Jul. 4th, 2007 | 11:56 pm
mood: amused amused
music: They Seek Him Here - Douglas Sills, David Cromwell, & Company

Ok story of the day:

It should be understood that my father is a person who gets what he wants. Example: the man who owns this house did not have wireless internet. My dad, through a series of emails and phone calls told him that he simply MUST have wifi. When we arrived, there was a wireless router in the living room. These things happen when you travel with my dad.

So the man who owns this house is a personal trainer. So downstairs he has a HUGE gym. A huge locked gym with all sorts of fancy stuff that we can't get at. So dad calls the man and asks why we can't get in and the man says, well its a liability. And this (to any normal person) is a reasonable answer. But I really wanted to run on a treadmill today and the gym downtown was closed. So dad said, "Ok, I'll get you into the home gym." The home gym has french doors and one of the two doors has a lock on it. The other door is blocked by the locked door and so the whole thing looks pretty secure. But dad shows up with a hammer and some screwdrivers, takes out the hinges on the door without the padlock, pulls the door out and after about 5 minutes of work, allows me access to the perfect little home gym. And yes, as those of you who know me might guess, I was panicked and guilty the whole time I worked out. But I did work out.

I really hope the man who owns this house doesn't like to cruise livejournal for random people.

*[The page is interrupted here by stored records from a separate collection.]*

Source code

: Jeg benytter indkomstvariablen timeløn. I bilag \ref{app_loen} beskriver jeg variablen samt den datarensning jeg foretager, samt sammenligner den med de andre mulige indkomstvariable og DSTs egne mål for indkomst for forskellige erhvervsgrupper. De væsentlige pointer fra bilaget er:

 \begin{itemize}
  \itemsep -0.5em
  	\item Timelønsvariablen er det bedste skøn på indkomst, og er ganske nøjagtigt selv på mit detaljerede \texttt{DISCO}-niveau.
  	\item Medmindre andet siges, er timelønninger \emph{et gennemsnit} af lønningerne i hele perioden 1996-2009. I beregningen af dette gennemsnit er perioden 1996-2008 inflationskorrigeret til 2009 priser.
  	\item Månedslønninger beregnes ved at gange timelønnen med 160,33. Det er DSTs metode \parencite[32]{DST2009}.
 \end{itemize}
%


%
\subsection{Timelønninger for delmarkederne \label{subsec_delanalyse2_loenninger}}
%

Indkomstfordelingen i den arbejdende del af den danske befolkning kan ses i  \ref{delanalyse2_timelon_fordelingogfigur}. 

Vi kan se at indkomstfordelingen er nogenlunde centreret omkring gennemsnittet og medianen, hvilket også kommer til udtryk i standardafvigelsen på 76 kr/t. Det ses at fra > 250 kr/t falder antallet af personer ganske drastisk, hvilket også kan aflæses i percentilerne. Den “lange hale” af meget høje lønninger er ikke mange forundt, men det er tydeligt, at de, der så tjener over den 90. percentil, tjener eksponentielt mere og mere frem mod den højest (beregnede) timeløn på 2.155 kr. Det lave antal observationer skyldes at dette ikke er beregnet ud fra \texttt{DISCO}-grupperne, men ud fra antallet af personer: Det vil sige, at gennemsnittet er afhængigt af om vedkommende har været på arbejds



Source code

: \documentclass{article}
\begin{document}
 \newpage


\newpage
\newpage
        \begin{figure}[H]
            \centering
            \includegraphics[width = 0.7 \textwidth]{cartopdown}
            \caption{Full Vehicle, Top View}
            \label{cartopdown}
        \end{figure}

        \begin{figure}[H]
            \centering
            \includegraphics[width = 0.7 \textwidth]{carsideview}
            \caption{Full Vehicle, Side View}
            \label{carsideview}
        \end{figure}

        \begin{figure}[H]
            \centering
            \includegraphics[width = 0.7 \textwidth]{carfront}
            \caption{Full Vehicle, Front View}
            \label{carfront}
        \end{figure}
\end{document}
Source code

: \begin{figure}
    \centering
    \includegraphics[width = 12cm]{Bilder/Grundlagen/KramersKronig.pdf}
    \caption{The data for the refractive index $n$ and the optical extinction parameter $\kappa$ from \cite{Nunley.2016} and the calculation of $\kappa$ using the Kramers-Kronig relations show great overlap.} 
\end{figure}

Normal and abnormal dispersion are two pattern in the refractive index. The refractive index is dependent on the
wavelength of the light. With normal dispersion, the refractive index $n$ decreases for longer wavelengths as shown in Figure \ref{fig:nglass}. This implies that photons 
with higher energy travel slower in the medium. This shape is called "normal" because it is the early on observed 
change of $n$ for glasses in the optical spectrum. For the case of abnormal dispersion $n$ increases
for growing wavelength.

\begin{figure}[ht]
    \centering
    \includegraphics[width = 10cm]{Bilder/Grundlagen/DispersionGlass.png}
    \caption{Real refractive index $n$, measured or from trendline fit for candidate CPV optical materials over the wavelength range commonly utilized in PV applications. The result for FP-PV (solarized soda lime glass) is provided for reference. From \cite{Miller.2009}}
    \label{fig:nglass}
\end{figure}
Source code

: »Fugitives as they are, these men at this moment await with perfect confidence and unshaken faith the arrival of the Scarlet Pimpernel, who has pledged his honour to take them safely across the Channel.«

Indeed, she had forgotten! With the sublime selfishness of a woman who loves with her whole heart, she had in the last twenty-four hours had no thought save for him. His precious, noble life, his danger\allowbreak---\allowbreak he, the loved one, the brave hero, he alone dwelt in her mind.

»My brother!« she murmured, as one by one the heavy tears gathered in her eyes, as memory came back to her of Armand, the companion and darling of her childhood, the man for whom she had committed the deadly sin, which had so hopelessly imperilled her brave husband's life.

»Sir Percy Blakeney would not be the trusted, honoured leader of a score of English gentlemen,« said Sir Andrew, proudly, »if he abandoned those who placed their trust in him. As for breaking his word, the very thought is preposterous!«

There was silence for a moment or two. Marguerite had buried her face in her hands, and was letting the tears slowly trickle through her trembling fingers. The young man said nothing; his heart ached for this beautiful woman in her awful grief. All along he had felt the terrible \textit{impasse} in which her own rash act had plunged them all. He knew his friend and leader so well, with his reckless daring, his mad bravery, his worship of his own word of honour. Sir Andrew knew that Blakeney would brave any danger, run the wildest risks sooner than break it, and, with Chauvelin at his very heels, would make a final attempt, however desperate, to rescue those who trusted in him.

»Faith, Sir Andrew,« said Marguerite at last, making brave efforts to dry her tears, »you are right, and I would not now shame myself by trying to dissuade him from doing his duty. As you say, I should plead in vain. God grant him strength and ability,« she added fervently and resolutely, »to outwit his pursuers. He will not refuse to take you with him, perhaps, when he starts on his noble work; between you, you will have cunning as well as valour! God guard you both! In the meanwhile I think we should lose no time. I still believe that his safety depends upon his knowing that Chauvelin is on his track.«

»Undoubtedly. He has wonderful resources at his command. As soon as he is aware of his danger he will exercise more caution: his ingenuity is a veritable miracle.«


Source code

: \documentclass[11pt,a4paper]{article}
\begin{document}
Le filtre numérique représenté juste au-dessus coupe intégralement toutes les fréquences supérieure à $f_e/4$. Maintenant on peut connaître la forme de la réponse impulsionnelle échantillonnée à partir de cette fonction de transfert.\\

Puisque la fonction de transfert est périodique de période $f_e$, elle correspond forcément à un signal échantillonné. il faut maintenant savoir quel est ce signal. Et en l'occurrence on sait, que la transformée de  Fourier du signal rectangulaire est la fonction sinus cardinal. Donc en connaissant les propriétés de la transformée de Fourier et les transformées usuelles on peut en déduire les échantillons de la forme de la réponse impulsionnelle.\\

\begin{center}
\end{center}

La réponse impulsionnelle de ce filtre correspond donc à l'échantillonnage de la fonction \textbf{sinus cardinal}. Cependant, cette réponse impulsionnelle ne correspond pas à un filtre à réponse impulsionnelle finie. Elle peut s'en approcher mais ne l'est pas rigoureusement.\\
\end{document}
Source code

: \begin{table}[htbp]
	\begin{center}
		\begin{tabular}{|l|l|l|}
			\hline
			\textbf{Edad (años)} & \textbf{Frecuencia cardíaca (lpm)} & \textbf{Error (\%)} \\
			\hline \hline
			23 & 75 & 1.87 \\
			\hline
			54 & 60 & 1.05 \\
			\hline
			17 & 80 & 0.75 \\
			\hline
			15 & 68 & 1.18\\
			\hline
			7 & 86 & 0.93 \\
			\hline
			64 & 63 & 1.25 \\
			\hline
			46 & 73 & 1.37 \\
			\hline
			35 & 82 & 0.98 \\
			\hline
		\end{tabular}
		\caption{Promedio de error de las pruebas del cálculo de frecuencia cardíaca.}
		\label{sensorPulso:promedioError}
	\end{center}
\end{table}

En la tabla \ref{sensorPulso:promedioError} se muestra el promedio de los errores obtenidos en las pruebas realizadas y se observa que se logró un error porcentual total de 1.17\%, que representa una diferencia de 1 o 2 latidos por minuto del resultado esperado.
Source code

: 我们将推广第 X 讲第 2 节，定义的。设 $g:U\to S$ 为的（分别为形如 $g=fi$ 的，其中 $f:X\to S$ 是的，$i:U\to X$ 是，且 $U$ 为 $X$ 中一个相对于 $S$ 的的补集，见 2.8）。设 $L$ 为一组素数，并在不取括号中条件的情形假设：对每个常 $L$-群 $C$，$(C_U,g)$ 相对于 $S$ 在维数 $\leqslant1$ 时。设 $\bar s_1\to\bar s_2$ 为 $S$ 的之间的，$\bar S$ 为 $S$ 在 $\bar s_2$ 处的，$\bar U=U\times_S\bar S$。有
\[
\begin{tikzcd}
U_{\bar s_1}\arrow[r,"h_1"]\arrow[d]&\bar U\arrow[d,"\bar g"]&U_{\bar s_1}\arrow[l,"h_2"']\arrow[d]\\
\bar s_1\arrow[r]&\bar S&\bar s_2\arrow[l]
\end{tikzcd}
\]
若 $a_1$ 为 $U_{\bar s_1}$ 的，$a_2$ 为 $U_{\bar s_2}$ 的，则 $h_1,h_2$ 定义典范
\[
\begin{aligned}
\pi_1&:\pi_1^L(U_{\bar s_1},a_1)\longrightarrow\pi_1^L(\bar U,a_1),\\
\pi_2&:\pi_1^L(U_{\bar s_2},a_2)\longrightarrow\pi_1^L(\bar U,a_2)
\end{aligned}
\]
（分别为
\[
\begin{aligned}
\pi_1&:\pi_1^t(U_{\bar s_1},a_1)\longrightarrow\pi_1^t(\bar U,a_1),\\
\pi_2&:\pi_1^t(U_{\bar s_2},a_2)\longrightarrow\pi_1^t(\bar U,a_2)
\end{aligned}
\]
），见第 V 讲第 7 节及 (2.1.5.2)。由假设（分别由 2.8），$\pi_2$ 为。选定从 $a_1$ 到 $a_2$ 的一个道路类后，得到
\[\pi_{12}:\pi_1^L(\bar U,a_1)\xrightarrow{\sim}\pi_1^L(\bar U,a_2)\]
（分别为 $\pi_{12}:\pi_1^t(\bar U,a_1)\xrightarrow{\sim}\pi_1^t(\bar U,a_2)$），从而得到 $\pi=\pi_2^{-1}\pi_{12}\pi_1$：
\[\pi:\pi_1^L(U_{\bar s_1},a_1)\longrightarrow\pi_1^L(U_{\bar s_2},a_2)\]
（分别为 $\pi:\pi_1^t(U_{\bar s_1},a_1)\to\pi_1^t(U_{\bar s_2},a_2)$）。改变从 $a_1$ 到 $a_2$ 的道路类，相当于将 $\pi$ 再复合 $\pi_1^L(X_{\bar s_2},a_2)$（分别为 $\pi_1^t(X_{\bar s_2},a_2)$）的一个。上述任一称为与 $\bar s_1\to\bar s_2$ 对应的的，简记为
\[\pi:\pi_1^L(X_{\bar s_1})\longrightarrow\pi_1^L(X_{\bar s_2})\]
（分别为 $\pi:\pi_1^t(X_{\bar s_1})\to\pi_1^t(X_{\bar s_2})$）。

If he ever found this I think we would be banned from ever renting a house again.

So happy 4th to you all!! I hope your days were wonderful. We saw an awesome fireworks show and dad and Uncle Jonathan almost blew their faces off lighting bottle rockets in the backyard. They just had to see how many fireworks they could explode at once. I spent a lot of time giving manicures and pedicures to my small cousins when they weren't running away from the burning rockets that kept flying in our direction.

Ok sleep time for me. Tomorrow dad is bound to do something else thats funny and I will be here, reporting live from the scene.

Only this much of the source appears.